Segment Start: Dataset records

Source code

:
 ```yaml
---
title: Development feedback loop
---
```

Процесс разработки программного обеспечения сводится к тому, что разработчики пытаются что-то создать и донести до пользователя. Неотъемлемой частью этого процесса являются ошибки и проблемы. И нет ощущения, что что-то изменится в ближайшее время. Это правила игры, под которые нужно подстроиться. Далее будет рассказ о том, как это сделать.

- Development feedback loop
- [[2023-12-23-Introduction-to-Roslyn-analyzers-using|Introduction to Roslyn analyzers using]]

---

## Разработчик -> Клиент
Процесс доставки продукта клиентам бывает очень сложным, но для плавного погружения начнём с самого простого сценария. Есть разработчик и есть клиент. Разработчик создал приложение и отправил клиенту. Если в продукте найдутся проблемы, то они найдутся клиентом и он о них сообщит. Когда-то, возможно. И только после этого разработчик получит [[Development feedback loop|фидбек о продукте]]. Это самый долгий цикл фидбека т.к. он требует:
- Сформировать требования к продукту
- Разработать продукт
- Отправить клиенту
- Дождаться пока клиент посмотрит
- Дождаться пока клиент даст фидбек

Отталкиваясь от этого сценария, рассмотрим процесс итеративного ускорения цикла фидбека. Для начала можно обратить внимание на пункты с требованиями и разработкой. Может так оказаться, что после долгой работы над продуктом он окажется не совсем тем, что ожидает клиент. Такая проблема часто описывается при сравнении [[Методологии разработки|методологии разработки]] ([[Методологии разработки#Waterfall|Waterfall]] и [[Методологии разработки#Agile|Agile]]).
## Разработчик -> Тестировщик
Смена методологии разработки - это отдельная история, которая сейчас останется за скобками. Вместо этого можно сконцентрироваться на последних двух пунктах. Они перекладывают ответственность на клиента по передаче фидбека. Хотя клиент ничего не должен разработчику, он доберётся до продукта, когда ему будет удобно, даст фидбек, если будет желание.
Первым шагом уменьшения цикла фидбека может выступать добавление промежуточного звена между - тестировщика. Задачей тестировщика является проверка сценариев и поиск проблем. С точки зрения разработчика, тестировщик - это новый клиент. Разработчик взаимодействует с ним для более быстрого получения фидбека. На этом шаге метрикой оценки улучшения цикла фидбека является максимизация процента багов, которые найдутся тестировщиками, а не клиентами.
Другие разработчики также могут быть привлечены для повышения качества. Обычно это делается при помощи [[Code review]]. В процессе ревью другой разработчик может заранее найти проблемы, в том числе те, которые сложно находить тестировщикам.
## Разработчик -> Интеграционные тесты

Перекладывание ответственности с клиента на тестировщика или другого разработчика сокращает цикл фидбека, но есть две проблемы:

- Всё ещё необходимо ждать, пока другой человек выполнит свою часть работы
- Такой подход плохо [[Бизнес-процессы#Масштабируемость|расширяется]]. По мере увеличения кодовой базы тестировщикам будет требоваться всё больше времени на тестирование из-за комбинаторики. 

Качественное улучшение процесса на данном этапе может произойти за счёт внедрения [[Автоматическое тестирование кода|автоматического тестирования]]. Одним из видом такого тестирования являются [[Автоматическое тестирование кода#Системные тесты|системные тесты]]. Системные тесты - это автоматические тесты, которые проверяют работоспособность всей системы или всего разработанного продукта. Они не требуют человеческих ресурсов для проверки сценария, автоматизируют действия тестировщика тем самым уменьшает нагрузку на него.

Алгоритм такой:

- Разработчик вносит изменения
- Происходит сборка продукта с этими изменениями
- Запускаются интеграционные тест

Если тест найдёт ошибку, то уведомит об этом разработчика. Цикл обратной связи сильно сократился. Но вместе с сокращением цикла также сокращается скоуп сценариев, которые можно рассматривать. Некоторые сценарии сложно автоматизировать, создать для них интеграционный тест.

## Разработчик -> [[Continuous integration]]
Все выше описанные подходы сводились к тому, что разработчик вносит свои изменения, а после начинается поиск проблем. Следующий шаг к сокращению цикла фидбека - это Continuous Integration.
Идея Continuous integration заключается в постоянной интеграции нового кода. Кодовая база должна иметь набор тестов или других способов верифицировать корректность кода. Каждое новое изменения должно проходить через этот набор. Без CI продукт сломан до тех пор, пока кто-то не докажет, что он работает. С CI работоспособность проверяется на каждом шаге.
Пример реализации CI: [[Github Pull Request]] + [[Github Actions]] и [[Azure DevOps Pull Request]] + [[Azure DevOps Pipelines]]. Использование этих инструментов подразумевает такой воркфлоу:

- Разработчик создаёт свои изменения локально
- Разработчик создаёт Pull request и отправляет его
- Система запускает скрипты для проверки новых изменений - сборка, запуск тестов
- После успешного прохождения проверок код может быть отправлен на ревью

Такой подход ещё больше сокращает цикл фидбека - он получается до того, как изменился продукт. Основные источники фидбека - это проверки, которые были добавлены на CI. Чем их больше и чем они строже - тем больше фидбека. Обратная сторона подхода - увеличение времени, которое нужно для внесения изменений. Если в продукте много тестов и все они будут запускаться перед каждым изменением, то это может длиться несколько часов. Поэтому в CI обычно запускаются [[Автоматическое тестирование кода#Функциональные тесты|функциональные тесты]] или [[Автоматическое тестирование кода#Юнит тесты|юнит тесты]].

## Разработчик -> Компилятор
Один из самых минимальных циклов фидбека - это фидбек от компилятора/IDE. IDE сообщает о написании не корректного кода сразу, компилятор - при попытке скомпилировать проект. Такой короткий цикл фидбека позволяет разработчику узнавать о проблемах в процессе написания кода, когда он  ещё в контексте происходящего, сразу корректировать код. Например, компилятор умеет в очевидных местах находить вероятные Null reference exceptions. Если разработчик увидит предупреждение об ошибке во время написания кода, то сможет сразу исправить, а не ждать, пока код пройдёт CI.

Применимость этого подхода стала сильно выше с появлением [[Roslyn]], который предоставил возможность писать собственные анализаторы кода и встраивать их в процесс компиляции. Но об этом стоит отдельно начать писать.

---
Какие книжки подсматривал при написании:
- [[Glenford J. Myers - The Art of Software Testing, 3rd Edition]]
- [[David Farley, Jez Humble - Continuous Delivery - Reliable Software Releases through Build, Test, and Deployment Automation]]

Segment End: Dataset records

What to work on
Only those lines of the entries above that run from the line containing "## Разработчик -> Тестировщик" to the line containing "## Разработчик -> Интеграционные тесты", both included, should be transcribed exactly.

Reply
## Разработчик -> Тестировщик
Смена методологии разработки - это отдельная история, которая сейчас останется за скобками. Вместо этого можно сконцентрироваться на последних двух пунктах. Они перекладывают ответственность на клиента по передаче фидбека. Хотя клиент ничего не должен разработчику, он доберётся до продукта, когда ему будет удобно, даст фидбек, если будет желание.
Первым шагом уменьшения цикла фидбека может выступать добавление промежуточного звена между - тестировщика. Задачей тестировщика является проверка сценариев и поиск проблем. С точки зрения разработчика, тестировщик - это новый клиент. Разработчик взаимодействует с ним для более быстрого получения фидбека. На этом шаге метрикой оценки улучшения цикла фидбека является максимизация процента багов, которые найдутся тестировщиками, а не клиентами.
Другие разработчики также могут быть привлечены для повышения качества. Обычно это делается при помощи [[Code review]]. В процессе ревью другой разработчик может заранее найти проблемы, в том числе те, которые сложно находить тестировщикам.
## Разработчик -> Интеграционные тесты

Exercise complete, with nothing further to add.